Equation of the circle when the circle touches x-axis by passing through a point

Definition

A mathematical expression that represents a circle when the circle touches the horizontal axis is called equation of a circle when the circle touches the $x$-axis.

A circle can be passed through the horizontal $x$-axis at a point on the plane in a special case. The circle can be expressed in an algebraic form equation to represent it mathematically. It can be derived in mathematical form by the geometric analysis with Cartesian coordinate system.

Proof

The equation of a circle can be derived in mathematics by using two different geometric approaches if the circle touches the $x$-axis and passes through a point.

1

According to Pythagoras Theorem

Imagine a circle and its radius is $r$. The circle touches the horizontal $x$-axis at a point on the plane and the touching point is at a distance of $a$ units from the origin of the two dimensional space in the direction of horizontal axis.
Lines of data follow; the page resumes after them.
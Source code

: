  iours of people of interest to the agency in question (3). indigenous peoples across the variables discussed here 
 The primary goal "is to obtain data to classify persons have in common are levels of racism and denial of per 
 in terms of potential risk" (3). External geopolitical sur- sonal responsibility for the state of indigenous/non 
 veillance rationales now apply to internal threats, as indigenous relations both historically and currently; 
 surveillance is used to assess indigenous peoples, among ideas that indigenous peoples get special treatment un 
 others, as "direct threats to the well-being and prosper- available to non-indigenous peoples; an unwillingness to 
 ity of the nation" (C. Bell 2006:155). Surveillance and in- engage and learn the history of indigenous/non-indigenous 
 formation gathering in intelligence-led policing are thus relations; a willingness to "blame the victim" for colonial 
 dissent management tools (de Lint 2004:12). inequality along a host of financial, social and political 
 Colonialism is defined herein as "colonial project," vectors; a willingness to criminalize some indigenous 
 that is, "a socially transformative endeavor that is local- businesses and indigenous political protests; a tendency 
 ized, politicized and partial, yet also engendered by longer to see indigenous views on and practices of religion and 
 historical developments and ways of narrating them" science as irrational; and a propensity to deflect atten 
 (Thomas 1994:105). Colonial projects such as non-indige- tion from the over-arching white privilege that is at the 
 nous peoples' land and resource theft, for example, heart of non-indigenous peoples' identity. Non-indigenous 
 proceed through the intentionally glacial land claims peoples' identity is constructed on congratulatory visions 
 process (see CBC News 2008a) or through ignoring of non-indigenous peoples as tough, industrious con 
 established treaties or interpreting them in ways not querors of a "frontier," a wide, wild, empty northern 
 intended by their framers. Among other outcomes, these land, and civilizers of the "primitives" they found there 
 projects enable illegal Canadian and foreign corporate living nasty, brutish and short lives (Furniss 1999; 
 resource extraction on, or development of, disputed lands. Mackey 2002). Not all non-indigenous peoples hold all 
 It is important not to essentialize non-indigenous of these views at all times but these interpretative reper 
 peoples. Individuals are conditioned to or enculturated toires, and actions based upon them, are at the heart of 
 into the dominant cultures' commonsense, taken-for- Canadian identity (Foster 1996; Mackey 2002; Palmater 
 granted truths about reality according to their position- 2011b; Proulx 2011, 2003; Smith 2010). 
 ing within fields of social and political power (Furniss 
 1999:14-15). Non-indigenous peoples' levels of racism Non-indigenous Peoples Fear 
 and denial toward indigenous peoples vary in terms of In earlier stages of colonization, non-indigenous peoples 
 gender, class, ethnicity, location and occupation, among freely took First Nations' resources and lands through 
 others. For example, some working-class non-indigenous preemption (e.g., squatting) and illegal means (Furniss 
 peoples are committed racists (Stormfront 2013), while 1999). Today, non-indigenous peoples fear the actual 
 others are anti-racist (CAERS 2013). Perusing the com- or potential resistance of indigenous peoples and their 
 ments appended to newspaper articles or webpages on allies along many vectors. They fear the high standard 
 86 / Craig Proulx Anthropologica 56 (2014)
circle in two dimensional space to prove circle equation when circle is touching the x axis at a point

The centre of the circle is at a distance of $b$ units from the $x$-axis. The distance from centre of the circle to touching $x$-axis is radius of the circle. Therefore, $r = b$.

The distance of the circle’s touching point at $x$-axis from origin is equal to the distance of centre of the circle from the origin in the point of view of $x$-axis. Therefore, the $x$-coordinate of the circle is $a$ and the $y$-coordinate of the centre of the circle is $b$ because the distance of the centre of the circle from origin is $b$. If centre is denoted by $C$, then centre of the circle is expressed in point form as $C (a, b)$.

Consider any point on the circumference of the circle and the point is called $P (x, y)$, which means the point $P$ is located at a distance of $x$ units from origin in the point of view of $x$-axis and $y$ units from origin in the point of $y$-axis.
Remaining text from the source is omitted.